**What you should do**
Read the lines below, and copy any that contain the string "data".

^^^^^^^^^^^^^^^^

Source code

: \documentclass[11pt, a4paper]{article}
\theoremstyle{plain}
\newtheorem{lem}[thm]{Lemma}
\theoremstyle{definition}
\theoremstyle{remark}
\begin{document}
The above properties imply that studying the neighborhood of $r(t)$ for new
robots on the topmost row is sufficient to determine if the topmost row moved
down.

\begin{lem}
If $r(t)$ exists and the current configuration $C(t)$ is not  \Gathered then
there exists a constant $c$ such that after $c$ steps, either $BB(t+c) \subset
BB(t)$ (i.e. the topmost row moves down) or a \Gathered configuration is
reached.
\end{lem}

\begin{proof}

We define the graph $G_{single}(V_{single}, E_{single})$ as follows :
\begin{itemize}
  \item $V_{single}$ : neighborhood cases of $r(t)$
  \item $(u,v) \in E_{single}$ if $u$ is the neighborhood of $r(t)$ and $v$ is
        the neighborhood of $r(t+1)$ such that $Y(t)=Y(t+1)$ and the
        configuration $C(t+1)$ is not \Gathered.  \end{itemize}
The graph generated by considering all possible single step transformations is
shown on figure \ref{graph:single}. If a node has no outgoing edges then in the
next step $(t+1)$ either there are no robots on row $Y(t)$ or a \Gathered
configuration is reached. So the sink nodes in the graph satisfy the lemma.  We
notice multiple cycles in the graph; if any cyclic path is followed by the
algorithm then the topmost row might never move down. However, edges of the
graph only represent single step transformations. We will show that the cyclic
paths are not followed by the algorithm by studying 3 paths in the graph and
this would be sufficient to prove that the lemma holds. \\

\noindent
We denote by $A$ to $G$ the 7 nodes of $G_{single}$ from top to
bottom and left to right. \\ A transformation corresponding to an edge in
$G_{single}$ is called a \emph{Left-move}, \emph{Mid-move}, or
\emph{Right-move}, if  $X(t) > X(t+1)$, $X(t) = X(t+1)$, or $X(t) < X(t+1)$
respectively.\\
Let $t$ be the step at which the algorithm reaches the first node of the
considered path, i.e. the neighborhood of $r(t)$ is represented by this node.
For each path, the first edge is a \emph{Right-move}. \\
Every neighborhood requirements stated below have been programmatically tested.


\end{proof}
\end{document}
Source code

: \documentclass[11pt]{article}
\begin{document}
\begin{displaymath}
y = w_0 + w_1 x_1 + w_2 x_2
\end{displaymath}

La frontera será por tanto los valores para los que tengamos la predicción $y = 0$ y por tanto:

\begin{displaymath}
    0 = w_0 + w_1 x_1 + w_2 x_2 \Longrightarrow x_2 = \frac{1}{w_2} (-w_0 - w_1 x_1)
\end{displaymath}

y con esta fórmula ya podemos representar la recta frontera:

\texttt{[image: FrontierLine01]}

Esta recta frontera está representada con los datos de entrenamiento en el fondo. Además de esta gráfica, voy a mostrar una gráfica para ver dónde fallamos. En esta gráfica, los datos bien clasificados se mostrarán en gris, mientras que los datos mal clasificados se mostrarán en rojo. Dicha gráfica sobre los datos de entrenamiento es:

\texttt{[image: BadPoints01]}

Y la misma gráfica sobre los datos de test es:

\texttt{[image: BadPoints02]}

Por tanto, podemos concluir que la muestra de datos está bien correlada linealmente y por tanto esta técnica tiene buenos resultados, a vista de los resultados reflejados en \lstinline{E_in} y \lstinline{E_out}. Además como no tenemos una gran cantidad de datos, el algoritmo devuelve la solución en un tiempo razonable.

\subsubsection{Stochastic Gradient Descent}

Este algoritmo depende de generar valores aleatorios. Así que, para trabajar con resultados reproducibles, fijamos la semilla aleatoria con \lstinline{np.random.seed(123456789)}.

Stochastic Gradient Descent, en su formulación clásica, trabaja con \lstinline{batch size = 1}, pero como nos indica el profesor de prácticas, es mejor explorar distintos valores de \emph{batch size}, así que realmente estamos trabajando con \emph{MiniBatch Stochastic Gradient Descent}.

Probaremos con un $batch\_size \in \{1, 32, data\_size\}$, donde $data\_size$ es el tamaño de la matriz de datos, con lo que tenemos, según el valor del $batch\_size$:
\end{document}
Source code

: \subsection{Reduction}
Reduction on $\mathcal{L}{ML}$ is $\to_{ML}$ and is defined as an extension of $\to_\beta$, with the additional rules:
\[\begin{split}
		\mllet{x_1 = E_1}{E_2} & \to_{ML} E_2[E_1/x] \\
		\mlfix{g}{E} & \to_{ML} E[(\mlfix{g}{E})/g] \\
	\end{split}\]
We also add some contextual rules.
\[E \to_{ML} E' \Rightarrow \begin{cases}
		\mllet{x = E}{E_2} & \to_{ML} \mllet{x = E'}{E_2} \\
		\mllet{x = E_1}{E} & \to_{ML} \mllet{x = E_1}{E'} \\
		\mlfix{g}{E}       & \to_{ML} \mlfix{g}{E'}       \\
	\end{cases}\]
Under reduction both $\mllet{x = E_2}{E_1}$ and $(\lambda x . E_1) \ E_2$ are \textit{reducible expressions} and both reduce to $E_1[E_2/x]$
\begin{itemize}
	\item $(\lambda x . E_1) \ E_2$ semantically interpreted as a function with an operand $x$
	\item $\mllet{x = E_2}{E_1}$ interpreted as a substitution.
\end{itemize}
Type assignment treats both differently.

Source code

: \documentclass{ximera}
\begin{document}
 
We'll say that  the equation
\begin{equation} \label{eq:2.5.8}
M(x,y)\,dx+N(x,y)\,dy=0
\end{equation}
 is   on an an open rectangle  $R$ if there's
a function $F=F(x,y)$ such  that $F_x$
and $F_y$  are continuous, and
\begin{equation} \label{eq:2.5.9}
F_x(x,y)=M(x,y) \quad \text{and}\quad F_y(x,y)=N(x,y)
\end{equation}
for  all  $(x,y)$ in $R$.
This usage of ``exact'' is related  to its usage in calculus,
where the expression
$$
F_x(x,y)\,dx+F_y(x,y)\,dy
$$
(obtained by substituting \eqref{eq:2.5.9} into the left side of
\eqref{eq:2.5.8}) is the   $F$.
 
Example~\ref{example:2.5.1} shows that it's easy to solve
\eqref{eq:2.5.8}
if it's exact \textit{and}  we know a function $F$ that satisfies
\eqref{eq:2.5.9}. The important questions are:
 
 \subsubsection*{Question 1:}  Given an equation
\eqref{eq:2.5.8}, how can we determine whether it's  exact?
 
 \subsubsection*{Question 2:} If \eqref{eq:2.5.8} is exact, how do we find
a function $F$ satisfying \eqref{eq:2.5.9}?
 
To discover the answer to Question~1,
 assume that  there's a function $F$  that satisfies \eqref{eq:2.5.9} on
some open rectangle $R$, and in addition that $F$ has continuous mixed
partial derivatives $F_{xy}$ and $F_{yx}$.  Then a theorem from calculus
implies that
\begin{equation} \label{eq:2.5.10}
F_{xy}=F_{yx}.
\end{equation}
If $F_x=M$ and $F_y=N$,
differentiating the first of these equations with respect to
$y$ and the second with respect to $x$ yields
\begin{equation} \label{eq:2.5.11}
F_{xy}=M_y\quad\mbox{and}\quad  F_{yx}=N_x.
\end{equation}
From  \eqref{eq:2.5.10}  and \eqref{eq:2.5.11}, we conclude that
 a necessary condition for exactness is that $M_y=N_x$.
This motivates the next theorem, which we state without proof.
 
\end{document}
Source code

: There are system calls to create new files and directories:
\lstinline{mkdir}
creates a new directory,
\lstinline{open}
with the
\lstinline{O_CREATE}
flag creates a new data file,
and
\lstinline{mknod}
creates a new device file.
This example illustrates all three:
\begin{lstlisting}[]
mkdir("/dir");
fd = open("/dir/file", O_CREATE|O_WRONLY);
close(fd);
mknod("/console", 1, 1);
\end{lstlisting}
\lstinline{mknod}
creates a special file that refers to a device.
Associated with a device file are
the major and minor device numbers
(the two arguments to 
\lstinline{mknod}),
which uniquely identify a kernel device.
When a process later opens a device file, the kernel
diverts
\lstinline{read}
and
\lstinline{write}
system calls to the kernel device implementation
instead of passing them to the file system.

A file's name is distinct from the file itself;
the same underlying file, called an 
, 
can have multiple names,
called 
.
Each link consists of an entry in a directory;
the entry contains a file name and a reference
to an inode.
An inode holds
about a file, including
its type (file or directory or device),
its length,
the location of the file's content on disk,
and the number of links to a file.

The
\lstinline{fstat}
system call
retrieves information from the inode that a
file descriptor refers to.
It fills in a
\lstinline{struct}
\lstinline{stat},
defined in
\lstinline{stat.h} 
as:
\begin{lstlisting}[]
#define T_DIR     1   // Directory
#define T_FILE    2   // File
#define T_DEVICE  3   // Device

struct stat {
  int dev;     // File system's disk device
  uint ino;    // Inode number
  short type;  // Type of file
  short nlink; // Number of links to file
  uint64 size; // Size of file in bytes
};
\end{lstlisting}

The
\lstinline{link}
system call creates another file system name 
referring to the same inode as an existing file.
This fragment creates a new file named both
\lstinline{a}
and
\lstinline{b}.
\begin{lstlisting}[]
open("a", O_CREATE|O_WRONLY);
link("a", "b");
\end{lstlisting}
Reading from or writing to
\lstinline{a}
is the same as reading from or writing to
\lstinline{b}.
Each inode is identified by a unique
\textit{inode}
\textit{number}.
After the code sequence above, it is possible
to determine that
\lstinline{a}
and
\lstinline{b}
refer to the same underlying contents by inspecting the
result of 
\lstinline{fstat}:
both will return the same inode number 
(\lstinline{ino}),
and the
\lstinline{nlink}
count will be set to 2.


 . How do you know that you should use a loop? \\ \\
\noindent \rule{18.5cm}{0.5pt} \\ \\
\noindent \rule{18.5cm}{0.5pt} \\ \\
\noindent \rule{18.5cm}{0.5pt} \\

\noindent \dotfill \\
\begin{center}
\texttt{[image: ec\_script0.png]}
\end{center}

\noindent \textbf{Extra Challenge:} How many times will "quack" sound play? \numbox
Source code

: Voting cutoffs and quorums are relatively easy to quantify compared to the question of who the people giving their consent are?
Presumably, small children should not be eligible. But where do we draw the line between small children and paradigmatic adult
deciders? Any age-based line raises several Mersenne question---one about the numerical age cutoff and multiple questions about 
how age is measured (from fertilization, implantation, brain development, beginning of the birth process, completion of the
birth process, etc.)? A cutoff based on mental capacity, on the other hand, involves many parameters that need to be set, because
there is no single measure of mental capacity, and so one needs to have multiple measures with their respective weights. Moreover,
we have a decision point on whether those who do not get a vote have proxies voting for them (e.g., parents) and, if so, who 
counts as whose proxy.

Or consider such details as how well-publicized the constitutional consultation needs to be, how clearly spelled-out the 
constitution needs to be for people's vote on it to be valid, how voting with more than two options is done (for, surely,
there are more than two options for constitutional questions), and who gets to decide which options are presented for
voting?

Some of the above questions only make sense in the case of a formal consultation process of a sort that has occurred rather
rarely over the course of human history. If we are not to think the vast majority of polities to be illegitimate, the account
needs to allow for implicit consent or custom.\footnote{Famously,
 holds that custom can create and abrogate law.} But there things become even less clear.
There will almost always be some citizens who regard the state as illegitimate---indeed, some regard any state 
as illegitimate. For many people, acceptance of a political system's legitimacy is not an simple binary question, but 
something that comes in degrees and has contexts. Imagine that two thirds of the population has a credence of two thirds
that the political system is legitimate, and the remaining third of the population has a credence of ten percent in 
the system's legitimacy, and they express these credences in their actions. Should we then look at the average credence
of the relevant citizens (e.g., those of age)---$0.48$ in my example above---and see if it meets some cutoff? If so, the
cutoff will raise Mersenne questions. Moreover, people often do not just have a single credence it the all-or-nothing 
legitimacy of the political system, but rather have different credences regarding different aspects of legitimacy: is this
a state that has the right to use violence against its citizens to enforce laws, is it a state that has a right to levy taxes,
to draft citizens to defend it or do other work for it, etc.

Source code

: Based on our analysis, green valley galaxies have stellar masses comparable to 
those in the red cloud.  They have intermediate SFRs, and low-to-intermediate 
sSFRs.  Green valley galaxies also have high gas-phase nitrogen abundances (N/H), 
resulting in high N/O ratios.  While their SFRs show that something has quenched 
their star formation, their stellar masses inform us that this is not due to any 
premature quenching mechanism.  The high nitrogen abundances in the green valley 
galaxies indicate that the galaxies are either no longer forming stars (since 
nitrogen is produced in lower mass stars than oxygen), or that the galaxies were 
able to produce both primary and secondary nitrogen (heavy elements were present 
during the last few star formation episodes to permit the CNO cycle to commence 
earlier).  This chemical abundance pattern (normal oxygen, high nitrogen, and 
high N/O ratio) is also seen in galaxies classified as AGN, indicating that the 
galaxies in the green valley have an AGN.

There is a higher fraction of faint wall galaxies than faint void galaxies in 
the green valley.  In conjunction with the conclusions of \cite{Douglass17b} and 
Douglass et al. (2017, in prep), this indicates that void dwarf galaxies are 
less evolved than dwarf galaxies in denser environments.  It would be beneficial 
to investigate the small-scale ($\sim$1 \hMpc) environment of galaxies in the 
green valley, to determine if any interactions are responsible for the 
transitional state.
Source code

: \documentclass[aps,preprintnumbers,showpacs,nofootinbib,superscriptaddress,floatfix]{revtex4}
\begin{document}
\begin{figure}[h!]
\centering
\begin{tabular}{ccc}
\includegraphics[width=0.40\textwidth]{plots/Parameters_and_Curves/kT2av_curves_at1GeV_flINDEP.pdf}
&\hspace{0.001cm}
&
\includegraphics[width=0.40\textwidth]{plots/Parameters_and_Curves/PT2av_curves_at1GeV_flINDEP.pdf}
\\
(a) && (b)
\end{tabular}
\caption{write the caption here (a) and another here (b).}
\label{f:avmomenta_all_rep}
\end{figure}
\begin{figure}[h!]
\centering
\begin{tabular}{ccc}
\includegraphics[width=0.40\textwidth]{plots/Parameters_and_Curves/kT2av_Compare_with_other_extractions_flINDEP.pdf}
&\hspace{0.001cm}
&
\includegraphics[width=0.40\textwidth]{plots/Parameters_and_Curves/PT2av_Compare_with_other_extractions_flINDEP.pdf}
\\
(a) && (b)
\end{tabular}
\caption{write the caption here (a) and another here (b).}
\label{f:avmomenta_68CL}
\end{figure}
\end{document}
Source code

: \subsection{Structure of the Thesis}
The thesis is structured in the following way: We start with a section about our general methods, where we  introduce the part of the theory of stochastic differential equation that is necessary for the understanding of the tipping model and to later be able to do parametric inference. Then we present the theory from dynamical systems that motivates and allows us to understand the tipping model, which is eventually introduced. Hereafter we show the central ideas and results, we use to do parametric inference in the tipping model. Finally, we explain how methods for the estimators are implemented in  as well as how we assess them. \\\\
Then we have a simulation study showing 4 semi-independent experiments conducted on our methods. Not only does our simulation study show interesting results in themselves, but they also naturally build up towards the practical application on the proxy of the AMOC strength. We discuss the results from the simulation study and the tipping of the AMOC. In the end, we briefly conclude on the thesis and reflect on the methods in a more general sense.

^^^^^^^^^^^^^^^^

**Answer box**
Probaremos con un $batch\_size \in \{1, 32, data\_size\}$, donde $data\_size$ es el tamaño de la matriz de datos, con lo que tenemos, según el valor del $batch\_size$:
flag creates a new data file,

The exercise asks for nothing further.